There are $2^{d-2} d$ rectangles that are not contained in any $d-1$ face. As there are $2d$ $(d-1)$-faces of the cube I'm considering $2^{d-2} d + 2d r_{d-1}$ and I am subtracting all the rectangles that i have counted more than once (i.e. the rectangles that are in the intersection of two or more $d-1$ faces). I'm struggling to find the number of rectangle that i have counted $3$ or more times.


I think the recurrence relation is given by

$$ r_d= 2^{d-2} d+ 2d r_{d-1}- d(d-1) r_{d-2}- \sum_{k=3}^{d-2} f_{d-k} r_{d-k} $$ where $f_{d-k}$ are positive coefficients that depends only on the dimension of the hypercube and $r_d=0$ for $d \le 1$, I'm struggling to find the expressions for such coefficients.
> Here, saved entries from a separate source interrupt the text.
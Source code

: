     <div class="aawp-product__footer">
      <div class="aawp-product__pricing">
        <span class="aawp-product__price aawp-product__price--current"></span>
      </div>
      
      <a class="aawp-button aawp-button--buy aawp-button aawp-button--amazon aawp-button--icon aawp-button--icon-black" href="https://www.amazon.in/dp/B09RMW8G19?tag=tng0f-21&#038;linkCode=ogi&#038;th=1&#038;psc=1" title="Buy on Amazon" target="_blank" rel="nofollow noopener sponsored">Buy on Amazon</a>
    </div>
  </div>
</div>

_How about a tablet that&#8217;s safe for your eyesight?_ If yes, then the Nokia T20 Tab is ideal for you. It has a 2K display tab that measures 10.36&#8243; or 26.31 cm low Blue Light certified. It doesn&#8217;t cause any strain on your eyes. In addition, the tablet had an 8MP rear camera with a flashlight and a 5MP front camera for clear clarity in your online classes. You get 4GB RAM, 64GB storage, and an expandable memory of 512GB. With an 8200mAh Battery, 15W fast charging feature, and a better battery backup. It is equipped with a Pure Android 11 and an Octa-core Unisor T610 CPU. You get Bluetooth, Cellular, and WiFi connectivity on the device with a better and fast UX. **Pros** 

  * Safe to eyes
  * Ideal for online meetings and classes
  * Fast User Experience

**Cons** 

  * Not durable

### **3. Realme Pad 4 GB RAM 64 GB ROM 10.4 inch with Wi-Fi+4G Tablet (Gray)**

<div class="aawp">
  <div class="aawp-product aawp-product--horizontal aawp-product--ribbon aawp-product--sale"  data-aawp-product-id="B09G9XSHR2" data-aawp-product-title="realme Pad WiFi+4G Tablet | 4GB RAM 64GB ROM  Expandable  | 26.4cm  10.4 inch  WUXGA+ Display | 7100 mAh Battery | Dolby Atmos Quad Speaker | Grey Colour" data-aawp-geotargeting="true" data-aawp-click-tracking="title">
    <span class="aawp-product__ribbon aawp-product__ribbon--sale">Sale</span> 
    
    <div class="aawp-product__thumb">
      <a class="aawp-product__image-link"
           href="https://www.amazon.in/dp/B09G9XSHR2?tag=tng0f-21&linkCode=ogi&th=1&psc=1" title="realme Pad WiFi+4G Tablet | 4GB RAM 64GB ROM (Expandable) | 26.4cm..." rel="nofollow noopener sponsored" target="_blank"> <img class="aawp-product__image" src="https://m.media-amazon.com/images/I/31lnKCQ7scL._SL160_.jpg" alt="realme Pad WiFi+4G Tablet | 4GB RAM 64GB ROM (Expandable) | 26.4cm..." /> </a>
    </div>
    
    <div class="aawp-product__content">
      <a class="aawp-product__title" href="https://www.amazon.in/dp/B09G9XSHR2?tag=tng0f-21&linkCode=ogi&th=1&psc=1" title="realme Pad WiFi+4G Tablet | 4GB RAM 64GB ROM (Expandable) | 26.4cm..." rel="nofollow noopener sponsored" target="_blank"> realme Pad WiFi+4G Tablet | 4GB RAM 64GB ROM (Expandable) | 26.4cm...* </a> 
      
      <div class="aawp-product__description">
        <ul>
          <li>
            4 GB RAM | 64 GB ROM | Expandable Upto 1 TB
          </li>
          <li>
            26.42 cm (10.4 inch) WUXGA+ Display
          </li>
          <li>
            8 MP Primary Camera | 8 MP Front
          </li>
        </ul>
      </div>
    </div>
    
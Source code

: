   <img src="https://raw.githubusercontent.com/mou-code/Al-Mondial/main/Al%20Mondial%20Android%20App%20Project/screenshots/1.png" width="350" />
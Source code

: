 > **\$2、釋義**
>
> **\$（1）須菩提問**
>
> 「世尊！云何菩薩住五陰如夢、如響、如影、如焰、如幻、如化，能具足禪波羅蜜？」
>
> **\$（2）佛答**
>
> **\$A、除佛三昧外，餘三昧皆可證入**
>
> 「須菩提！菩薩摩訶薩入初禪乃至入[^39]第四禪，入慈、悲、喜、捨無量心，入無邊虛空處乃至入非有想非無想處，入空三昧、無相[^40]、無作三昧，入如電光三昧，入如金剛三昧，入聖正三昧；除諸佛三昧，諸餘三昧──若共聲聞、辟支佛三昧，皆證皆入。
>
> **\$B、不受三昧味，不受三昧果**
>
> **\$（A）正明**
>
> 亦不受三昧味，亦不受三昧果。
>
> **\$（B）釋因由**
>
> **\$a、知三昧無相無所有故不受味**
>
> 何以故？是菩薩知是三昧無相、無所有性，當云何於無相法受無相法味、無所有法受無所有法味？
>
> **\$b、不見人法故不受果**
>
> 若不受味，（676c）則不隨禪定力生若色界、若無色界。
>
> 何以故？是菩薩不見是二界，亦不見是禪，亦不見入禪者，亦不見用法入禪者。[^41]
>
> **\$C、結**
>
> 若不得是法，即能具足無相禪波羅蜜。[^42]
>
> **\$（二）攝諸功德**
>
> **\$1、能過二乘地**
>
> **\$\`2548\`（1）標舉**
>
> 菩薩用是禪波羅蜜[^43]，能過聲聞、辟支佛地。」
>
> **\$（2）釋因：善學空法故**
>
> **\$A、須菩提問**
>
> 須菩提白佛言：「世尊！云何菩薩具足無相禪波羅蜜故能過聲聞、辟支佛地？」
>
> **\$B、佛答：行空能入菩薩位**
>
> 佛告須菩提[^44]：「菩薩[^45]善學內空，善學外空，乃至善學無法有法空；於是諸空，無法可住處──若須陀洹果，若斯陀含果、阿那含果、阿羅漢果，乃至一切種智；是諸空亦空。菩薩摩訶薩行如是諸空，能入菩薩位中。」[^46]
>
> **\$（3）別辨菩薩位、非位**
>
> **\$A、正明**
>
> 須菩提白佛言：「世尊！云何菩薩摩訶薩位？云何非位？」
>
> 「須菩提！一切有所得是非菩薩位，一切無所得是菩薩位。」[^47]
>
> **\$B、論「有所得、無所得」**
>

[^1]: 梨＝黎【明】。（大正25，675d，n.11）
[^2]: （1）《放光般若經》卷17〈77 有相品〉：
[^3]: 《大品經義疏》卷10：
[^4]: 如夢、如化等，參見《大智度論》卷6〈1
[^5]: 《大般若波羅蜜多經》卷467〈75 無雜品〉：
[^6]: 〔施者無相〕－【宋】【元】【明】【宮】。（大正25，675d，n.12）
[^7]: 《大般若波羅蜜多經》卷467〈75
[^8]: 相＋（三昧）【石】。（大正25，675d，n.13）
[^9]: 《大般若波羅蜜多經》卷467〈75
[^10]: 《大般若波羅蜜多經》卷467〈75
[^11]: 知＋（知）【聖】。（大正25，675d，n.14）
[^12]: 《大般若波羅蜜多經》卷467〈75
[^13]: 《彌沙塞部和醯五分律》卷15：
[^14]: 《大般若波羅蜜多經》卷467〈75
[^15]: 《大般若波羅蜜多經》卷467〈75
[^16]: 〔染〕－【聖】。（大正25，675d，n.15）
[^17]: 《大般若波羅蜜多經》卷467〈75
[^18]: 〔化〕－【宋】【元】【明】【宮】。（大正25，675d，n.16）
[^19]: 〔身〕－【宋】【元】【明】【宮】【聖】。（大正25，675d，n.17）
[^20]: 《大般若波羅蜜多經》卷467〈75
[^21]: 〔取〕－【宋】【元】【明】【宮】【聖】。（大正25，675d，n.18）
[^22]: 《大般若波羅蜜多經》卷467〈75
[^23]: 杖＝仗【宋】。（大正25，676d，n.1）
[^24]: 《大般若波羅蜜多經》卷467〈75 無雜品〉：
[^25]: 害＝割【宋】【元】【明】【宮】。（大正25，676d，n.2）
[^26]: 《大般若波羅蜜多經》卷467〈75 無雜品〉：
I will denote with $F_{k}$ a generic $k$-dimensional face of $C$ and I will call $k$-diagonals the main diagonals of $F_k$

My approach is based on three results. I will not give the proof of them here to avoid that the question becames too long, but they are proved in my (flawed) answer on the linked question


lemma 1

if $\ell$ is a line segment of $C$ such that $\ell \not \subset F_{d-1}$ for all the $d-1$-dimensional faces then there isn't any line segment parallel and distinct to $\ell$

lemma 2

if $\ell$ is a $d-1$ diagonal than there exists only 1 line segment $\ell'$ that is parallel and distinct from $\ell$. We have $\ell' \subset F'_{d-1}$ where $F'_{d-1}$ is the $d-1$ dimensional face parallel to $F_{d-1}$

lemma 3

Let $R$ a rectangle whose vertex are vertex of $C$ if $R \not \subset F_{d-1}$ for any $d-1$ face than two of the sides of $R$ are parallel $d-1$ diagonals. Conversely the enpoints of a pair of $d-1$ diagonal forms a rectangle that is not contained in any $d-1$ face


As there are $2^{d-2} d $ pairs of parallel $(d-1)$ diagonals, by using lemma 3 we obtain that there are $2^{d-2}d$ rectangles that are not contained in any $(d-1)$ face.

In any $d-1$ dimensional face there are $r_{d-1}$ rectangles, by definition.

Any pair of parallel $d-1$ faces of the hypercube intesect with $2(d-1)$ distinct faces. So there are $$ 2\sum_{k=1}^{d-1} (d-i)=d(d-1) $$ So there are $d(d-1)r_{d-2}$ rectangles that are contained in the intersection of two $n-1$ faces

The idea is that $f_{d-k}$ is the number of intersection of $k$ planes and that the number of rectangles that are contained in at least one $n-1$ dimensional face is $$ 2d r_{d-1}- d(d-1) r_{d-2} - \sum_{k=3}^{d-1} f_{d-k} r_{d-k} $$ By checking with the closed form for $d=5$ it looks like $f_{d-3}= 2^{d-3} \binom{d}{3}=160$, but this formula does not generalize for higher dimension.

Is there any way to find the expression for such coefficients or is my approach flawed?